Would you give the entries below again in full, exactly as they stand?
----- DATA FOR THIS TASK -----
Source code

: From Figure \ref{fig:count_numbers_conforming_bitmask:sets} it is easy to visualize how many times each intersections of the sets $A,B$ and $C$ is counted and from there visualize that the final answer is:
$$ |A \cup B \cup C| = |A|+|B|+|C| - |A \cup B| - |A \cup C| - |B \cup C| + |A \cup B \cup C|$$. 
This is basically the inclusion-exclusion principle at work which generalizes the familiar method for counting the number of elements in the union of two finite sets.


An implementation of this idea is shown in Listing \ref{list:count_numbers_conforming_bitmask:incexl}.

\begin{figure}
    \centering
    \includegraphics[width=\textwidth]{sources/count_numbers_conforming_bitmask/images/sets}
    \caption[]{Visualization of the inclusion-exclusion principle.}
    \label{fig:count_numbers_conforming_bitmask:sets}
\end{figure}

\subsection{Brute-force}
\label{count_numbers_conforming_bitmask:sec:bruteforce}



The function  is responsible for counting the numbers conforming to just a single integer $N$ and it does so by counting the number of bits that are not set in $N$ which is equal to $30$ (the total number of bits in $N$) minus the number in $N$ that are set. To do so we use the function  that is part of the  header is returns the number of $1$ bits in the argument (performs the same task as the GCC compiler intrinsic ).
-----
#### [TASK OUTPUT]
Source code

: From Figure \ref{fig:count_numbers_conforming_bitmask:sets} it is easy to visualize how many times each intersections of the sets $A,B$ and $C$ is counted and from there visualize that the final answer is:
$$ |A \cup B \cup C| = |A|+|B|+|C| - |A \cup B| - |A \cup C| - |B \cup C| + |A \cup B \cup C|$$. 
This is basically the inclusion-exclusion principle at work which generalizes the familiar method for counting the number of elements in the union of two finite sets.


An implementation of this idea is shown in Listing \ref{list:count_numbers_conforming_bitmask:incexl}.

\begin{figure}
    \centering
    \includegraphics[width=\textwidth]{sources/count_numbers_conforming_bitmask/images/sets}
    \caption[]{Visualization of the inclusion-exclusion principle.}
    \label{fig:count_numbers_conforming_bitmask:sets}
\end{figure}

\subsection{Brute-force}
\label{count_numbers_conforming_bitmask:sec:bruteforce}



The function  is responsible for counting the numbers conforming to just a single integer $N$ and it does so by counting the number of bits that are not set in $N$ which is equal to $30$ (the total number of bits in $N$) minus the number in $N$ that are set. To do so we use the function  that is part of the  header is returns the number of $1$ bits in the argument (performs the same task as the GCC compiler intrinsic ).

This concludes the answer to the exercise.